SQUINT DURING the final of the European football championships and it was possible to imagine that two corporate executives were at work on the touchline. One was the sharply dressed Roberto Mancini, manager of Italy, who was often shown angrily gesticulating at his team. His rival Gareth Southgate, the England manager, was also dressed in a suit but had a much calmer demeanour, often pausing to consult his colleagues.

The two represent different styles of football management. Mr Mancini has a domineering approach, akin to that of Sir Alex Ferguson, the former manager of Manchester United, who was famous for getting so close to his players that a tirade became known as the “hairdryer treatment”. Gareth Southgate is a more emollient and inclusive character. During the tournament he took the time to praise the efforts of some of the reserve members of the squad who never made it on to the pitch. Like many a modern executive, Mr Southgate was promoted from within, managing the England under-21 squad before becoming coach of the senior team. The result was that he had a strong and lasting connection with many of the players.

In corporate terms, one could see Mr Mancini as akin to Jack Welch, the legendarily hard-boiled former head of General Electric, or the hard-charging boss of a private equity group. In contrast, the style of Mr Southgate resembles that of the new, socially conscious breed of corporate manager. He supported his players when they “took the knee” to protest against racism and wrote a letter to England fans, stating that it was the duty of players “to continue to interact with the public on matters such as equality, inclusivity and racial injustice, while using the power of their voices to help put debates on the table, raise awareness and educate”. It is easy to imagine those sentiments coming from the mouth of Paul Polman, who as boss of Unilever championed a sustainable business model for the consumer-goods giant. This does not mean that Mr Southgate lacks a ruthless streak. One of his first acts as manager was to drop Wayne Rooney, England’s ageing talisman, and he has suspended some of his stars for past misbehaviour.

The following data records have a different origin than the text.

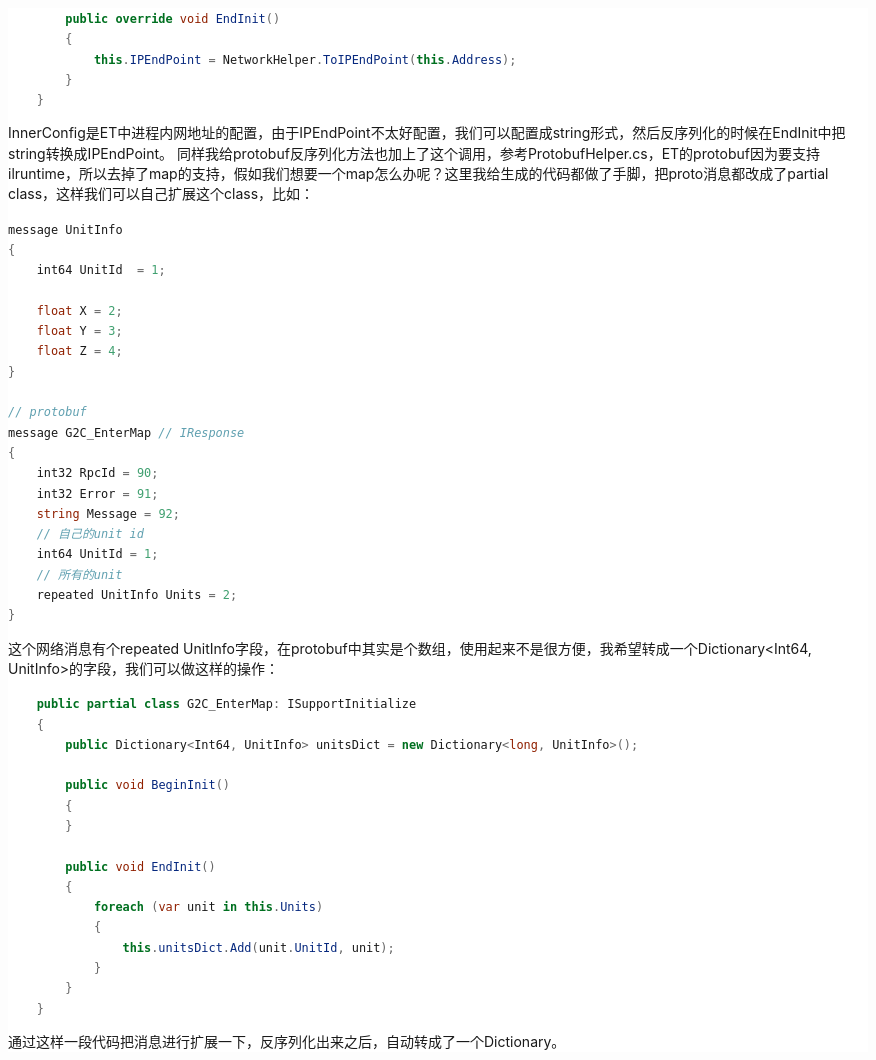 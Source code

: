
 ```csharp
		public override void EndInit()
		{
			this.IPEndPoint = NetworkHelper.ToIPEndPoint(this.Address);
		}
	}
```
InnerConfig是ET中进程内网地址的配置，由于IPEndPoint不太好配置，我们可以配置成string形式，然后反序列化的时候在EndInit中把string转换成IPEndPoint。
同样我给protobuf反序列化方法也加上了这个调用，参考ProtobufHelper.cs，ET的protobuf因为要支持ilruntime，所以去掉了map的支持，假如我们想要一个map怎么办呢？这里我给生成的代码都做了手脚，把proto消息都改成了partial class，这样我们可以自己扩展这个class，比如：
```csharp
message UnitInfo
{
	int64 UnitId  = 1;

	float X = 2;
	float Y = 3;
	float Z = 4;
}

// protobuf
message G2C_EnterMap // IResponse
{
	int32 RpcId = 90;
	int32 Error = 91;
	string Message = 92;
	// 自己的unit id
	int64 UnitId = 1;
	// 所有的unit
	repeated UnitInfo Units = 2;
}
```
这个网络消息有个repeated UnitInfo字段，在protobuf中其实是个数组，使用起来不是很方便，我希望转成一个Dictionary<Int64, UnitInfo>的字段，我们可以做这样的操作：
```csharp
    public partial class G2C_EnterMap: ISupportInitialize
    {
        public Dictionary<Int64, UnitInfo> unitsDict = new Dictionary<long, UnitInfo>();
        
        public void BeginInit()
        {
        }

        public void EndInit()
        {
            foreach (var unit in this.Units)
            {
                this.unitsDict.Add(unit.UnitId, unit);
            }
        }
    }
```
通过这样一段代码把消息进行扩展一下，反序列化出来之后，自动转成了一个Dictionary。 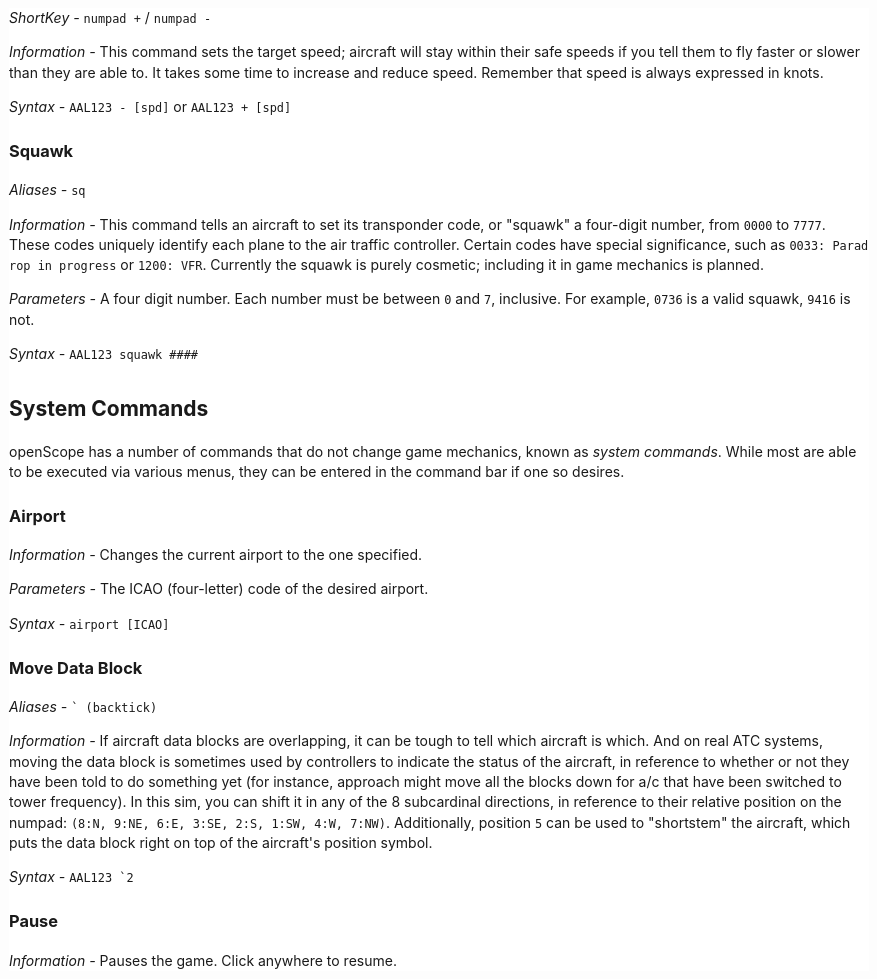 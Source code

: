 _ShortKey -_ `numpad +` / `numpad -`

_Information -_ This command sets the target speed; aircraft will stay within
their safe speeds if you tell them to fly faster or slower than they are able
to. It takes some time to increase and reduce speed. Remember that speed is
always expressed in knots.

_Syntax -_ `AAL123 - [spd]` or `AAL123 + [spd]`

### Squawk
_Aliases -_ `sq`

_Information -_ This command tells an aircraft to set its transponder code, or "squawk" a four-digit number, from `0000` to `7777`. These codes uniquely identify each plane to the air traffic controller. Certain codes have special significance, such as `0033: Paradrop in progress` or `1200: VFR`. Currently the squawk is purely cosmetic; including it in game mechanics is planned.

_Parameters -_ A four digit number. Each number must be between `0` and `7`, inclusive. For example, `0736` is a valid squawk, `9416` is not.

_Syntax -_ `AAL123 squawk ####`

## System Commands

openScope has a number of commands that do not change game mechanics, known as _system commands_. While most are able to be executed via various menus, they can be entered in the command bar if one so desires.

### Airport

_Information -_ Changes the current airport to the one specified.

_Parameters -_ The ICAO (four-letter) code of the desired airport.

_Syntax -_ `airport [ICAO]`

### Move Data Block
_Aliases -_ `` ` (backtick) ``

_Information -_ If aircraft data blocks are overlapping, it can be tough to
tell which aircraft is which. And on real ATC systems, moving the data block
is sometimes used by controllers to indicate the status of the aircraft, in
reference to whether or not they have been told to do something yet (for
instance, approach might move all the blocks down for a/c that have been
switched to tower frequency). In this sim, you can shift it in any of the 8
subcardinal directions, in reference to their relative position on the numpad:
`(8:N, 9:NE, 6:E, 3:SE, 2:S, 1:SW, 4:W, 7:NW)`. Additionally, position `5` can
be used to "shortstem" the aircraft, which puts the data block right on top of
the aircraft's position symbol.

_Syntax -_ ``AAL123 `2``

### Pause

_Information -_ Pauses the game. Click anywhere to resume.

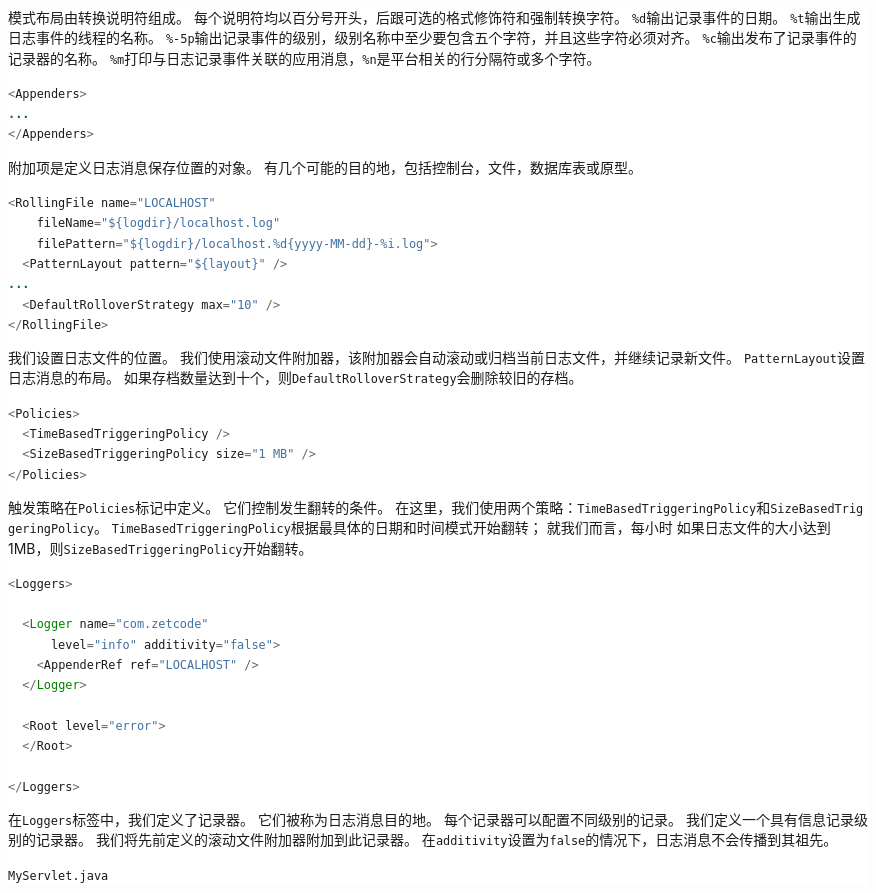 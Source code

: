 模式布局由转换说明符组成。 每个说明符均以百分号开头，后跟可选的格式修饰符和强制转换字符。 `%d`输出记录事件的日期。 `%t`输出生成日志事件的线程的名称。 `%-5p`输出记录事件的级别，级别名称中至少要包含五个字符，并且这些字符必须对齐。 `%c`输出发布了记录事件的记录器的名称。 `%m`打印与日志记录事件关联的应用消息，`%n`是平台相关的行分隔符或多个字符。

```java
<Appenders>
...
</Appenders>

```

附加项是定义日志消息保存位置的对象。 有几个可能的目的地，包括控制台，文件，数据库表或原型。

```java
<RollingFile name="LOCALHOST"
    fileName="${logdir}/localhost.log"
    filePattern="${logdir}/localhost.%d{yyyy-MM-dd}-%i.log">
  <PatternLayout pattern="${layout}" />
...
  <DefaultRolloverStrategy max="10" />
</RollingFile>

```

我们设置日志文件的位置。 我们使用滚动文件附加器，该附加器会自动滚动或归档当前日志文件，并继续记录新文件。 `PatternLayout`设置日志消息的布局。 如果存档数量达到十个，则`DefaultRolloverStrategy`会删除较旧的存档。

```java
<Policies>
  <TimeBasedTriggeringPolicy />
  <SizeBasedTriggeringPolicy size="1 MB" />
</Policies>

```

触发策略在`Policies`标记中定义。 它们控制发生翻转的条件。 在这里，我们使用两个策略：`TimeBasedTriggeringPolicy`和`SizeBasedTriggeringPolicy`。 `TimeBasedTriggeringPolicy`根据最具体的日期和时间模式开始翻转； 就我们而言，每小时 如果日志文件的大小达到 1MB，则`SizeBasedTriggeringPolicy`开始翻转。

```java
<Loggers>

  <Logger name="com.zetcode"
      level="info" additivity="false">
    <AppenderRef ref="LOCALHOST" />
  </Logger>

  <Root level="error">
  </Root>    

</Loggers>

```

在`Loggers`标签中，我们定义了记录器。 它们被称为日志消息目的地。 每个记录器可以配置不同级别的记录。 我们定义一个具有信息记录级别的记录器。 我们将先前定义的滚动文件附加器附加到此记录器。 在`additivity`设置为`false`的情况下，日志消息不会传播到其祖先。

`MyServlet.java`

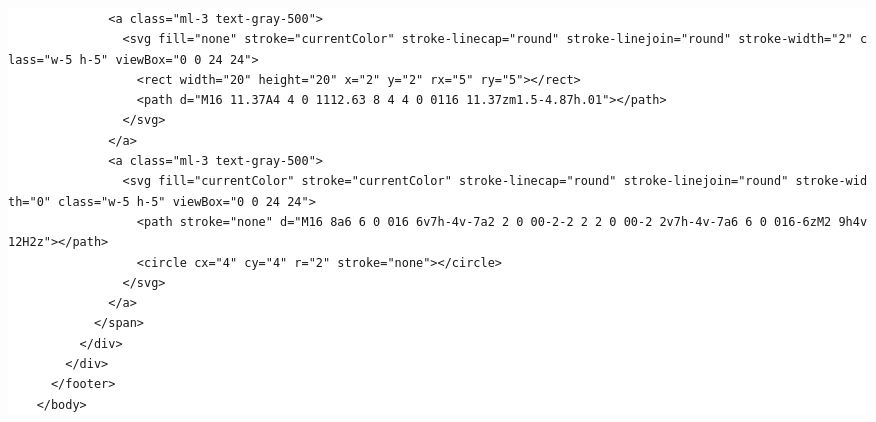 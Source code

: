                   <a class="ml-3 text-gray-500">
                    <svg fill="none" stroke="currentColor" stroke-linecap="round" stroke-linejoin="round" stroke-width="2" class="w-5 h-5" viewBox="0 0 24 24">
                      <rect width="20" height="20" x="2" y="2" rx="5" ry="5"></rect>
                      <path d="M16 11.37A4 4 0 1112.63 8 4 4 0 0116 11.37zm1.5-4.87h.01"></path>
                    </svg>
                  </a>
                  <a class="ml-3 text-gray-500">
                    <svg fill="currentColor" stroke="currentColor" stroke-linecap="round" stroke-linejoin="round" stroke-width="0" class="w-5 h-5" viewBox="0 0 24 24">
                      <path stroke="none" d="M16 8a6 6 0 016 6v7h-4v-7a2 2 0 00-2-2 2 2 0 00-2 2v7h-4v-7a6 6 0 016-6zM2 9h4v12H2z"></path>
                      <circle cx="4" cy="4" r="2" stroke="none"></circle>
                    </svg>
                  </a>
                </span>
              </div>
            </div>
          </footer>
        </body>
</html>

Italy’s eventual victory makes it tempting to argue that this proves the greater virtues of a more aggressive style of management pursued by Mr Mancini. After all, the final represented the 34th consecutive game under his leadership in which Italy had avoided defeat. This was a complete turnaround after the squad failed to qualify for the 2018 World Cup under Mr Mancini’s predecessor. Italy started the tournament with a lower world ranking than England, which also enjoyed home advantage for the match.

But the final was exceptionally close. The teams were level after normal time and extra time; had one of England’s penalties hit the inside of the post instead of the outside, the outcome might have been different. Mr Southgate also deserves credit for getting England into a big final for the first time in 55 years, having also guided them to a World Cup semi-final in 2018. Under his predecessor, the team was knocked out of the 2016 European championships by Iceland, a footballing minnow. In a time of polarisation, Mr Southgate is widely admired for his politeness and modesty.

And Mr Mancini’s aggressiveness has led to problems in the past. A year after guiding Manchester City to an English Premier League title in 2012, he was sacked over concerns about his habit of harshly criticising his players in public and being “aloof and icy” with backroom staff. One player texted a journalist “Can we put the champagne on ice yet?” on rumours of his departure. After leaving City, he had three unsuccessful stints in club management before taking the Italian job in 2018.

In the corporate world, the fashion has moved more towards the Southgate style of management. In football as in business, aggressive management can work for a while. But it only succeeds if it is accompanied by other qualities.

What unites Messrs Mancini and Southgate is their meticulous attention to detail. And any manager, in football or business, is only as good as the team at their disposal. If either Mr Mancini or Mr Southgate had been in charge of a team from a smaller nation with fewer resources, they would not have made it to the final. As Warren Buffett wisely remarked, “When a management with a reputation for brilliance tackles a business with a reputation for bad economics, it is the reputation of the business that remains intact.”